▸ Collected data:
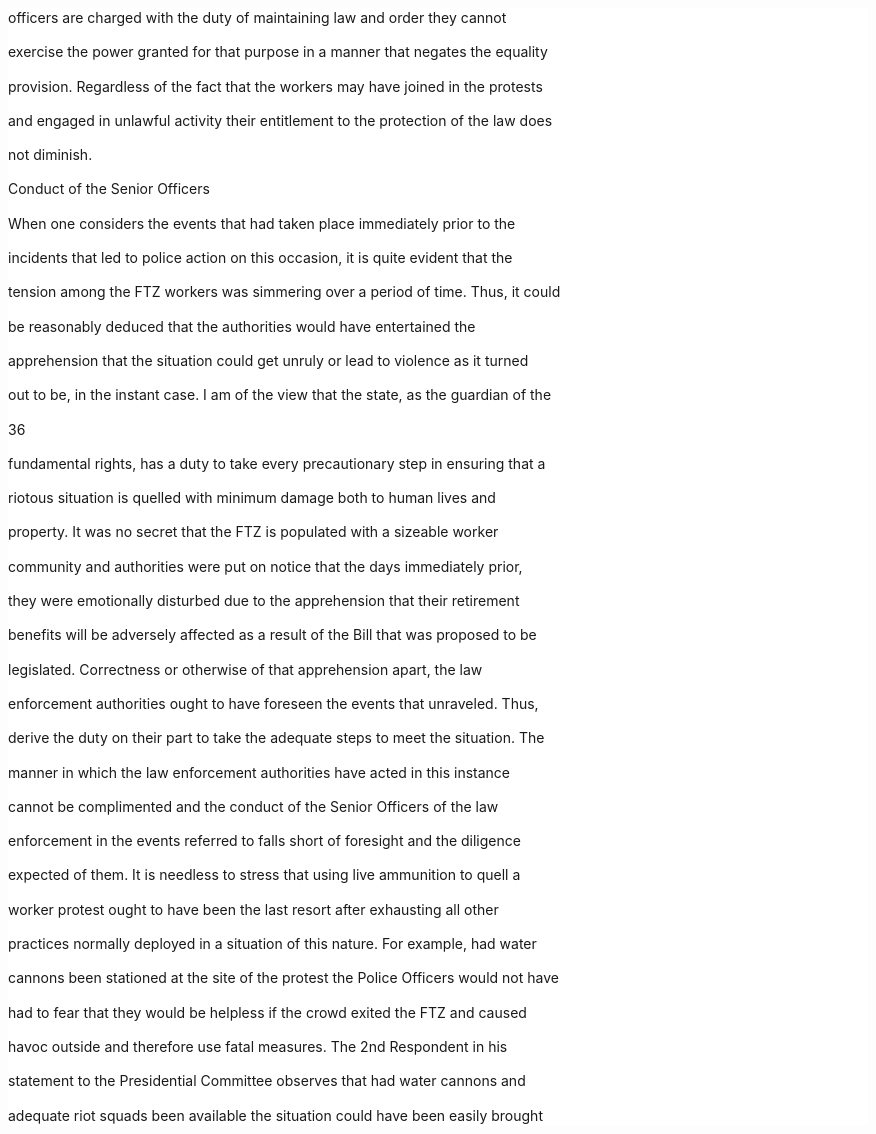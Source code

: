 officers are charged with the duty of maintaining law and order they cannot

exercise the power granted for that purpose in a manner that negates the equality

provision. Regardless of the fact that the workers may have joined in the protests

and engaged in unlawful activity their entitlement to the protection of the law does

not diminish.

Conduct of the Senior Officers

When one considers the events that had taken place immediately prior to the

incidents that led to police action on this occasion, it is quite evident that the

tension among the FTZ workers was simmering over a period of time. Thus, it could

be reasonably deduced that the authorities would have entertained the

apprehension that the situation could get unruly or lead to violence as it turned

out to be, in the instant case. I am of the view that the state, as the guardian of the

36

fundamental rights, has a duty to take every precautionary step in ensuring that a

riotous situation is quelled with minimum damage both to human lives and

property. It was no secret that the FTZ is populated with a sizeable worker

community and authorities were put on notice that the days immediately prior,

they were emotionally disturbed due to the apprehension that their retirement

benefits will be adversely affected as a result of the Bill that was proposed to be

legislated. Correctness or otherwise of that apprehension apart, the law

enforcement authorities ought to have foreseen the events that unraveled. Thus,

derive the duty on their part to take the adequate steps to meet the situation. The

manner in which the law enforcement authorities have acted in this instance

cannot be complimented and the conduct of the Senior Officers of the law

enforcement in the events referred to falls short of foresight and the diligence

expected of them. It is needless to stress that using live ammunition to quell a

worker protest ought to have been the last resort after exhausting all other

practices normally deployed in a situation of this nature. For example, had water

cannons been stationed at the site of the protest the Police Officers would not have

had to fear that they would be helpless if the crowd exited the FTZ and caused

havoc outside and therefore use fatal measures. The 2nd Respondent in his

statement to the Presidential Committee observes that had water cannons and

adequate riot squads been available the situation could have been easily brought
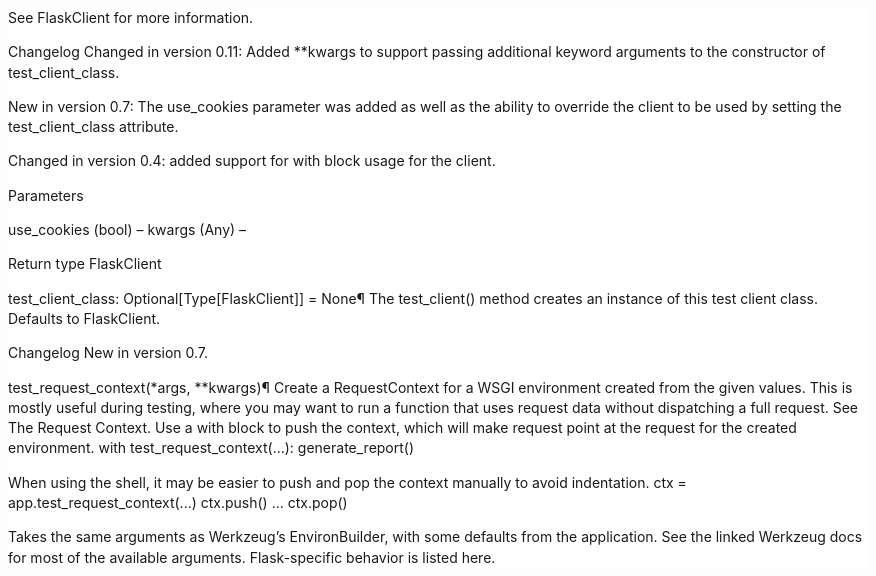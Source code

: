 See FlaskClient for more information.

Changelog
Changed in version 0.11: Added **kwargs to support passing additional keyword arguments to
the constructor of test_client_class.


New in version 0.7: The use_cookies parameter was added as well as the ability
to override the client to be used by setting the
test_client_class attribute.


Changed in version 0.4: added support for with block usage for the client.


Parameters

use_cookies (bool) – 
kwargs (Any) – 


Return type
FlaskClient






test_client_class: Optional[Type[FlaskClient]] = None¶
The test_client() method creates an instance of this test
client class. Defaults to FlaskClient.

Changelog
New in version 0.7.





test_request_context(*args, **kwargs)¶
Create a RequestContext for a WSGI
environment created from the given values. This is mostly useful
during testing, where you may want to run a function that uses
request data without dispatching a full request.
See The Request Context.
Use a with block to push the context, which will make
request point at the request for the created
environment.
with test_request_context(...):
    generate_report()


When using the shell, it may be easier to push and pop the
context manually to avoid indentation.
ctx = app.test_request_context(...)
ctx.push()
...
ctx.pop()


Takes the same arguments as Werkzeug’s
EnvironBuilder, with some defaults from
the application. See the linked Werkzeug docs for most of the
available arguments. Flask-specific behavior is listed here.
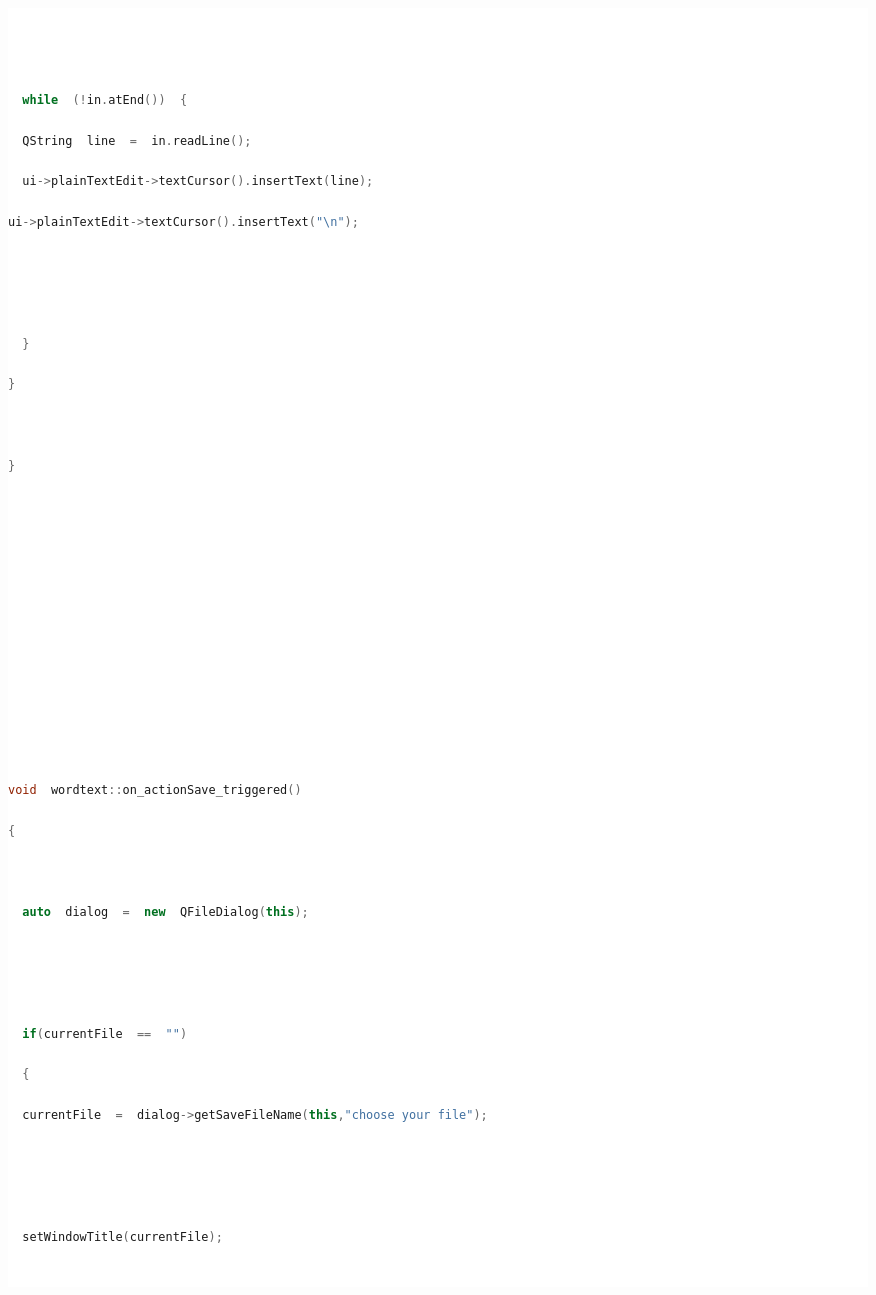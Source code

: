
 ```cpp
  

  

  while  (!in.atEnd())  {

  QString  line  =  in.readLine();

  ui->plainTextEdit->textCursor().insertText(line);

ui->plainTextEdit->textCursor().insertText("\n");

  

  

  }

}

  

}

  

  

  

  

  

  

  

void  wordtext::on_actionSave_triggered()

{

  

  auto  dialog  =  new  QFileDialog(this);

  

  

  if(currentFile  ==  "")

  {

  currentFile  =  dialog->getSaveFileName(this,"choose your file");

  

  

  setWindowTitle(currentFile);

  
```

▸ WORK INSTRUCTIONS: Restate, word for word, the entries above, dropping any picture.

▸ YOUR RESPONSE:
Source code

: officers are charged with the duty of maintaining law and order they cannot

exercise the power granted for that purpose in a manner that negates the equality

provision. Regardless of the fact that the workers may have joined in the protests

and engaged in unlawful activity their entitlement to the protection of the law does

not diminish.

Conduct of the Senior Officers

When one considers the events that had taken place immediately prior to the

incidents that led to police action on this occasion, it is quite evident that the

tension among the FTZ workers was simmering over a period of time. Thus, it could

be reasonably deduced that the authorities would have entertained the

apprehension that the situation could get unruly or lead to violence as it turned

out to be, in the instant case. I am of the view that the state, as the guardian of the

36

fundamental rights, has a duty to take every precautionary step in ensuring that a

riotous situation is quelled with minimum damage both to human lives and

property. It was no secret that the FTZ is populated with a sizeable worker

community and authorities were put on notice that the days immediately prior,

they were emotionally disturbed due to the apprehension that their retirement

benefits will be adversely affected as a result of the Bill that was proposed to be

legislated. Correctness or otherwise of that apprehension apart, the law

enforcement authorities ought to have foreseen the events that unraveled. Thus,

derive the duty on their part to take the adequate steps to meet the situation. The

manner in which the law enforcement authorities have acted in this instance

cannot be complimented and the conduct of the Senior Officers of the law

enforcement in the events referred to falls short of foresight and the diligence

expected of them. It is needless to stress that using live ammunition to quell a

worker protest ought to have been the last resort after exhausting all other

practices normally deployed in a situation of this nature. For example, had water

cannons been stationed at the site of the protest the Police Officers would not have

had to fear that they would be helpless if the crowd exited the FTZ and caused

havoc outside and therefore use fatal measures. The 2nd Respondent in his

statement to the Presidential Committee observes that had water cannons and

adequate riot squads been available the situation could have been easily brought
Source code

: See FlaskClient for more information.

Changelog
Changed in version 0.11: Added **kwargs to support passing additional keyword arguments to
the constructor of test_client_class.


New in version 0.7: The use_cookies parameter was added as well as the ability
to override the client to be used by setting the
test_client_class attribute.


Changed in version 0.4: added support for with block usage for the client.


Parameters

use_cookies (bool) – 
kwargs (Any) – 


Return type
FlaskClient






test_client_class: Optional[Type[FlaskClient]] = None¶
The test_client() method creates an instance of this test
client class. Defaults to FlaskClient.

Changelog
New in version 0.7.





test_request_context(*args, **kwargs)¶
Create a RequestContext for a WSGI
environment created from the given values. This is mostly useful
during testing, where you may want to run a function that uses
request data without dispatching a full request.
See The Request Context.
Use a with block to push the context, which will make
request point at the request for the created
environment.
with test_request_context(...):
    generate_report()


When using the shell, it may be easier to push and pop the
context manually to avoid indentation.
ctx = app.test_request_context(...)
ctx.push()
...
ctx.pop()


Takes the same arguments as Werkzeug’s
EnvironBuilder, with some defaults from
the application. See the linked Werkzeug docs for most of the
available arguments. Flask-specific behavior is listed here.
Source code

:
 ```cpp
  

  

  while  (!in.atEnd())  {

  QString  line  =  in.readLine();

  ui->plainTextEdit->textCursor().insertText(line);

ui->plainTextEdit->textCursor().insertText("\n");

  

  

  }

}

  

}

  

  

  

  

  

  

  

void  wordtext::on_actionSave_triggered()

{

  

  auto  dialog  =  new  QFileDialog(this);

  

  

  if(currentFile  ==  "")

  {

  currentFile  =  dialog->getSaveFileName(this,"choose your file");

  

  

  setWindowTitle(currentFile);

  
```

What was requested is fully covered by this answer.